ユーダリル


「言いたいことがあるのなら、言ってほしいな」

 それは、困ったような口調だった。それにより告白しづらくなったユフィールは、落ち込んでしまう。もしこの現場をセシリアが見たら、何と言うだろう。第一声は「鈍感」に違いない。

「何か、悪いことをしたかな?」

 その質問に対し、ユフィールは首を横に振る。だが現に、ウィルは悪いことをしている。鈍感により、ユフィールを傷つけた。この罪は大きく、他のメイド達から一斉攻撃があっても文句は言えない。

 ユフィールは気持ちを落ち着かせる為に深呼吸をすると、自分自身に気合を入れる。そして、一気に想いをぶつけることにした。

「私は――」

 しかしその時、中庭からディオンのくしゃみが聞こえてきた。どうやら風邪をひいたらしく、続いて鼻を啜る音が聞こえてくる。滅多に風邪を引かないディオンに、ウィルは溜息をついてしまう。

「寒い中で、寝ているからだよ」

 雪が舞い散る中で、平気な顔をして昼寝をしていた。どうやらそのツケが回ってきたらしく、何回もくしゃみをしている。それに今まで我慢をしていたのだろう、時折おかしな堰も聞こえてきた。そのことにウィルは仕方ないという表情を見せると、ディオンのもとへと向かうことにした。

「あ、あの……ウィル様?」

「何?」

「先程のことですが……」

「ああ、後で聞くよ」

 それだけを言い残すと、そのまま部屋を出て行ってしまう。こうなると独り取り残されたユフィールは、目元に涙を浮かべるしかない。そして、改めて知る。この恋愛の難しさを――


◇◆◇◆◇◆


 数日後、ウィルの懸命な看病によりディオンの風邪は完治した。今では元気に大空を飛び回り、健康の素晴らしさを全身で謳歌する。
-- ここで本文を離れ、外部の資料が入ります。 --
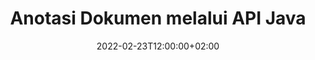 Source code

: ---
############################# Static ############################
layout: "product"
date: 2022-02-23T12:00:00+02:00
draft: false

product: "Annotation"
product_tag: "annotation"
platform: "Java"
platform_tag: "java"

############################# Head ############################
head_title: "API Anotasi Dokumen Java | Lihat & Anotasi PDF Word Excel Imej PPTX"
head_description: "API Anotasi Dokumen Java. Lihat, teg, komen & anotasi PDF Word DOCX, Excel XLSX, PPTX, EML EMLX, VSS VSD, OTP, CAD & format fail imej."

############################# Header ##########################
title: "Anotasi Dokumen melalui API Java"
description: "Bina Aplikasi Java dengan keupayaan untuk Melihat & Menganotasi PDF, HTML, MS Office dan format dokumen lain tanpa memasang sebarang perisian luaran."
button:
    enable: true
    icon: "fas fa-arrow-down"
    label: "Muat turun Percubaan Percuma"
    link: "https://downloads.groupdocs.com/annotation/java"

############################# SubMenu #########################
submenu:
    enable: true
    
    left:
        img_alt: "GroupDocs.Annotation for Java"
        image: "https://www.groupdocs.cloud/templates/groupdocs/images/product-logos/groupdocs-annotation-java.png"
        product: "GroupDocs.Annotation"
        platform: "Java"

    middle:
        button:
            # button loop
            - link: "#features"
              text: "ciri-ciri"

            # button loop
            - link: "https://products.groupdocs.app/annotation"
              text: "Demo Langsung"

            # button loop
            - link: "https://purchase.groupdocs.com/pricing/annotation/java"
              text: "penentuan harga"

    right:
        link_download: "https://downloads.groupdocs.com/annotation"
        link_learn: "https://docs.groupdocs.com/annotation/java/"
        link_buy: "https://purchase.groupdocs.com"

############################# Overview ############################
overview:
    enable: true
    content: |
      GroupDocs.Annotation Java API ialah produk yang membolehkan anda bekerja dengan anotasi dalam dokumen pada platform dan sistem pengendalian yang berbeza, seperti Android, MacOS, Linux, Windows. GroupDocs.Annotation menyediakan perpustakaan dengan API ringkas yang memberikan banyak kelebihan: contohnya, jika anda perlu merahsiakan data atau memilih berapa banyak kuasa yang anda perlukan untuk bekerja dengan pustaka, atau menukar sebahagian kerja dengan anotasi, perpustakaan sangat ringan dan fleksibel.

      GroupDocs.Annotation for Java API membolehkan anda bekerja dengan pelbagai jenis anotasi, yang termasuk: Teks, Poligaris, Kawasan, Garis bawah, Titik, Tera Air, Anak panah, Ellipse, Penggantian Teks, Jarak, Medan Teks, Redaksi Sumber dll. Dan menyokong kebanyakan format dokumen popular seperti: PDF, HTML, Microsoft Office Word, hamparan Excel, persembahan PowerPoint, Visio, e-mel Outlook, imej, metafail, lukisan CAD dan pelbagai format lain. API menyediakan keupayaan untuk mendapatkan lakaran kecil halaman dokumen dan menyokong pengimportan dan pengeksportan anotasi ke dan daripada fail PDF.

      Menggunakan perpustakaan, anda boleh [menambah](/annotation/java/bmp/), [edit](/annotation/java/bmp/), [extract](/annotation/java/bmp/) dan [delete](/anotation /java/bmp/) anotasi daripada dokumen, putar dokumen, tukar penyelesaian lakaran kecil dan ini bukan senarai lengkap semua kemungkinan. Ia juga menawarkan set lengkap objek data untuk menyesuaikan sifat anotasi mengikut keperluan anda dalam semua format dokumen yang disokong.

      Bekerja dengan GroupDocs.Annotation for Java API adalah sangat mudah dan hanya terdiri daripada beberapa langkah asas. Pada mulanya anda perlu menyediakan lesen, kemudian pilih fail yang anda ingin kerjakan, kemudian manipulasi entah bagaimana dengan anotasi dokumen (padam/edit/ekstrak/padam) dan simpan hasilnya. Untuk mendapatkan maklumat lanjut, sila lihat produk [dokumentasi](https://docs.groupdocs.com/annotation/java/getting-started/) atau [contoh] kami(https://github.com/groupdocs-annotation/GroupDocs.Annotation -untuk-Jawa) set.
      
      GroupDocs.Annotation sentiasa dikemas kini dan menyediakan sokongan untuk pelanggannya, anda sentiasa dialu-alukan untuk bertanya kepada kami soalan atau menghantar idea anda atau memberitahu kami tentang keperluan anda untuk sesuatu yang baharu dan kami dengan senang hati akan melaksanakannya dalam versi baharu kami.
    tabs:
      enable: true
      
      ## TAB ONE ##
      tab_one:
        description: |
          Berikut ialah gambaran keseluruhan GroupDocs.Annotation untuk Java:
      
        right:
          enable: true
          icon: "fab fa-html5"
          title:  Gambaran keseluruhan
          content: |
            * Tambah Anotasi
            * Eksport Anotasi 
            * Import Anotasi
            * Komen Berdasarkan Balas
            * Keserasian Anotasi
      
      ## TAB TWO ##
      tab_two:
        description: |
          GroupDocs.Annotation untuk Java menyokong semua [format fail dokumen] (https://docs.groupdocs.com/annotation/java/supported-document-formats/) termasuk: Microsoft Office, PDF, imej dan banyak lagi.

        left:
          enable: true
          table:
            # table loop
            - title: "Microsoft Office Formats"
              content: |
                * **Word**: [DOC](/annotation/java/doc/), [DOCX](/annotation/java/docx/), [DOCM](/annotation/java/docm/), [DOT](/annotation/java/dot/), [DOTX](/annotation/java/dotx/), [RTF](/annotation/java/rtf/)
                * **Excel**: [XLS](/annotation/java/xls/), [XLSX](/annotation/java/xlsx/), [XLSB](/annotation/java/xlsb/), [XLSM](/annotation/java/xlsm/)
                * **PowerPoint**: [PPT](/annotation/java/ppt/), [PPTX](/annotation/java/pptx/), [PPS](/annotation/java/pps/), [PPSX](/annotation/java/ppsx/), [POTM](/annotation/java/potm/), [POTX](/annotation/java/potx/), [PPSM](/annotation/java/ppsm/), [PPTM](/annotation/java/pptm/), [WMF](/annotation/java/wmf/), [EMF](/annotation/java/emf/)
                * **Outlook**: [EML](/annotation/java/eml/), [EMLX](/annotation/java/emlx/), [MSG](/annotation/java/msg/)
                * **Visio**: [VSS](/annotation/java/vss/), [VST](/annotation/java/vst/), [VSD](/annotation/java/vsd/), [VSDX](/annotation/java/vsdx/), [VSX](/annotation/java/vsx/)

        right:
          enable: true
          table:
            # table loop
            - title: "Other Formats"
              content: |
                * **Portable**: [PDF](/annotation/java/pdf/) (PDF/A-1a, PDF/A-1b, PDF/A-2a)
                * **OpenDocument**: [ODT](/annotation/java/odt/), [ODS](/annotation/java/ods/), [ODP](/annotation/java/odp/)
                * **Images**: [BMP](/annotation/java/bmp/), [JPG](/annotation/java/jpg/), [JPEG](/annotation/java/jpeg/), [TIFF](/annotation/java/tiff/), [TIF](/annotation/java/tif/), [PNG](/annotation/java/png/), [GIF](/annotation/java/gif/), [DCM](/annotation/java/dcm/), [DICOM](/annotation/java/dicom/)
                * **AutoCAD**: [DWG](/annotation/java/dwg/), [DXF](/annotation/java/dxf/), [CAD](/annotation/java/cad/)
                * **Other**: [HTM](/annotation/java/htm/), [HTML](/annotation/java/html/), [CSV](/annotation/java/csv/), [DJVU](/annotation/java/djvu/), [OTP](/annotation/java/otp/), [OTT](/annotation/java/ott/)

      ## TAB THREE ##
      tab_three:
        description: |
          GroupDocs.Annotation untuk Java menyokong Sistem Operasi, Rangka Kerja & Pengurus Pakej berikut:
        
        left:
          enable: true
          table:
            # table loop
            - icon: "fab fa-windows"
              title:  Sistem operasi
              content: |
                * Microsoft Windows Desktop
                * Microsoft Windows Server
                * Linux
                * MacOS

            # table loop
            - icon: "fas fa-code"
              title:  Rangka Kerja yang Disokong
              content: |
                * Java 7 (1.7) and above

        right:
          enable: true
          table:
            # table loop
            - icon: "fas fa-cogs"
              title:  Persekitaran Pembangunan
              content: |
                * NetBeans
                * IntelliJ IDEA
                * Eclipse

            # table loop
            - icon: "fas fa-tools"
              title:  Bina Alat Automasi
              content: |
                * Maven

############################# Features ############################
features:
    enable: true
    title: GroupDocs.Anotasi untuk Ciri Java

    feature:
      # feature loop
      - icon: "fas fa-copy"
        link: "https://docs.groupdocs.com/annotation/java/add-area-annotation/"
        content: Tambahkan Anotasi Kawasan dalam Dokumen dan Pautkan Komen Mudah & Bersarang

      # feature loop
      - icon: "fas fa-eye"
        link: "https://docs.groupdocs.com/annotation/java/add-arrow-annotation/"
        content: Tuding pada Kandungan Tertentu menggunakan Anotasi Anak Panah

      # feature loop
      - icon: "fas fa-bolt"
        link: "https://docs.groupdocs.com/annotation/java/add-watermark-annotation/"
        content: Tetapkan Tera Air Teks kepada PDF, Slaid, Lembaran Kerja Excel, Imej & Gambar rajah pada Kedudukan Bersudut
      
      # feature loop
      - icon: "fas fa-file-powerpoint"
        link: "https://docs.groupdocs.com/annotation/java/add-point-annotation/"
        content: Tambah Komen Pop Timbul ke mana-mana Tempat dalam Dokumen menggunakan Anotasi Titik

      # feature loop
      - icon: "fas fa-code"
        link: "https://docs.groupdocs.com/annotation/java/add-polyline-annotation/"
        content: Gunakan Anotasi Polyline untuk Menyambung Urutan Segmen Baris, Segmen Arka atau kedua-duanya

      # feature loop
      - icon: "fas fa-cloud"
        link: "https://docs.groupdocs.com/annotation/java/add-ellipse-annotation/"
        content: Tambahkan Anotasi Ellipse pada PDF, Dokumen Word, Hamparan, Persembahan, Gambar rajah & Imej

      # feature loop
      - icon: "fas fa-remove-format"
        link: "https://docs.groupdocs.com/annotation/java/add-watermark-annotation/"
        content: Tambah Tera Air Bersudut untuk PDF, PowerPoint, Excel, Imej & Gambar rajah

      # feature loop
      - icon: "fas fa-comment-slash"
        link: "https://docs.groupdocs.com/annotation/java/add-underline-annotation/"
        content: Ambil Koordinat Anotasi Teks dalam Perwakilan Imej Dokumen

      # feature loop
      - icon: "fas fa-location-arrow"
        link: "https://docs.groupdocs.com/annotation/java/add-annotation-to-the-document/"
        content: Garis bawah, coretan atau Ubah suai Teks Khusus dalam Dokumen

      # feature loop
      - icon: "fas fa-border-all"
        link: "https://docs.groupdocs.com/annotation/java/add-annotation-to-the-document/"
        content: Tambah Setem Teks atau Tera Air & Medan Teks dalam Dokumen

      # feature loop
      - icon: "fas fa-wrench"
        link: "https://docs.groupdocs.com/annotation/java/add-point-annotation/"
        content: Anotasi Import & Eksport antara Dokumen Word & Persembahan PowerPoint

      # feature loop
      - icon: "fas fa-columns"
        link: "https://docs.groupdocs.com/annotation/java/add-strikeout-annotation/"
        content: Anotasi Hamparan Excel dengan jenis Anotasi Teks, Penggantian Teks, Tera Air & Redaksi Sumber

      # feature loop
      - icon: "fas fa-file-word"
        link: "https://docs.groupdocs.com/annotation/java/get-file-info/"
        content: Tambahkan Anotasi Poligaris, Coretan, Garis bawah atau Teks pada Persembahan dan Slaid PowerPoint

      # feature loop
      - icon: "fas fa-envelope"
        link: "https://docs.groupdocs.com/annotation/java/basic-usage/"
        content: Tandai Anotasi Titik dalam Persembahan menggunakan Koordinat X, Y

      # feature loop
      - icon: "fas fa-print"
        link: "https://docs.groupdocs.com/annotation/java/add-strikeout-annotation/"
        content: Tambahkan Anotasi Garis, Teks, Garis bawah atau Poligaris pada Imej

      # feature loop
      - icon: "fas fa-file-archive"
        link: "https://docs.groupdocs.com/annotation/java/add-link-annotation/"
        content: Ambil Maklumat & Imej Dokumen untuk Diagram Visio, seperti VSS & VSD
      
      # feature loop
      - icon: "fas fa-file-code"
        link: "https://docs.groupdocs.com/annotation/java/basic-usage/"
        content: Dapatkan Imej Kecil Halaman Dokumen & Bekerja dengan fail TIFF Berbilang halaman

      # feature loop
      - icon: "fas fa-file-excel"
        link: "https://docs.groupdocs.com/annotation/java/get-file-info/"
        content: Ambil semua Anotasi Dokumen dengan Panggilan Fungsi Tunggal

      # feature loop
      - icon: "fas fa-heading"
        link: "https://docs.groupdocs.com/annotation/java/add-link-annotation/"
        content: Tambahkan Anotasi Pautan pada Persembahan PDF, Word & PowerPoint

      # feature loop
      - icon: "fas fa-project-diagram"
        link: "https://docs.groupdocs.com/annotation/java/add-point-annotation/"
        content: Sokongan Penghuraian Laluan SVG untuk PDF, Word, Diagram, Slaid dan format dokumen utama yang lain

      # feature loop
      - icon: "fas fa-cube"
        link: "https://docs.groupdocs.com/annotation/java/technical-support/"
        content: Sokongan untuk menambahkan Anotasi Tera Air pada dokumen Word dan pembersihan untuk Penggantian Teks

      # feature loop
      - icon: "fab fa-uncharted"
        link: "https://docs.groupdocs.com/annotation/java/technical-support/"
        content: Sokongan Pemprosesan Bentuk dalam Diagram untuk Anotasi Teks
  
      # feature loop
      - icon: "fab fa-uncharted"
        link: "https://docs.groupdocs.com/annotation/java/advanced-usage/"
        content: Jimat Masa dengan Caching Pratonton Halaman Dokumen untuk Pemprosesan Lebih Pantas
  
      # feature loop
      - icon: "fab fa-uncharted"
        link: "https://docs.groupdocs.com/annotation/java/add-annotation-to-the-document/"
        content: Menganotasi Dokumen Word, Excel dan PowerPoint dengan mudah walaupun dengan Format Lama

      # feature loop
      - icon: "fab fa-uncharted"
        link: "https://docs.groupdocs.com/annotation/java/add-distance-annotation/"
        content: Paparkan Kapsyen Anotasi Jarak untuk Excel, PowerPoint dan Gambar rajah

############################# Support ############################
support:
    enable: true

############################# Solutions ############################
solutions:
    enable: true
    title: GroupDocs.Annotation menawarkan API paparan dokumen untuk persekitaran pembangunan popular yang lain

    solution:
        # solution loop
        - img_alt: "GroupDocs.Annotation for .NET"
          image: "https://www.groupdocs.cloud/templates/groupdocs/images/product-logos/groupdocs-annotation-net.png"
          product: "GroupDocs.Annotation"
          platform: ".NET"
          link: "/annotation/net/"

############################# Back to top ###############################
back_to_top:
  enable: true
---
 だが、ウィルは違っていた。寒い中での看病と肉体疲労が重なり、今度はウィルが風邪をひいてしまった。それも、寝台で横になる始末。

 それに日頃の我慢体質が影響してか、悪化するまで誰にも言わない。その為、肺炎を起こし倒れてしまった。それを聞いたアルンはウィルを実家に連れ戻し、メイド達に手厚い看護をさせていた。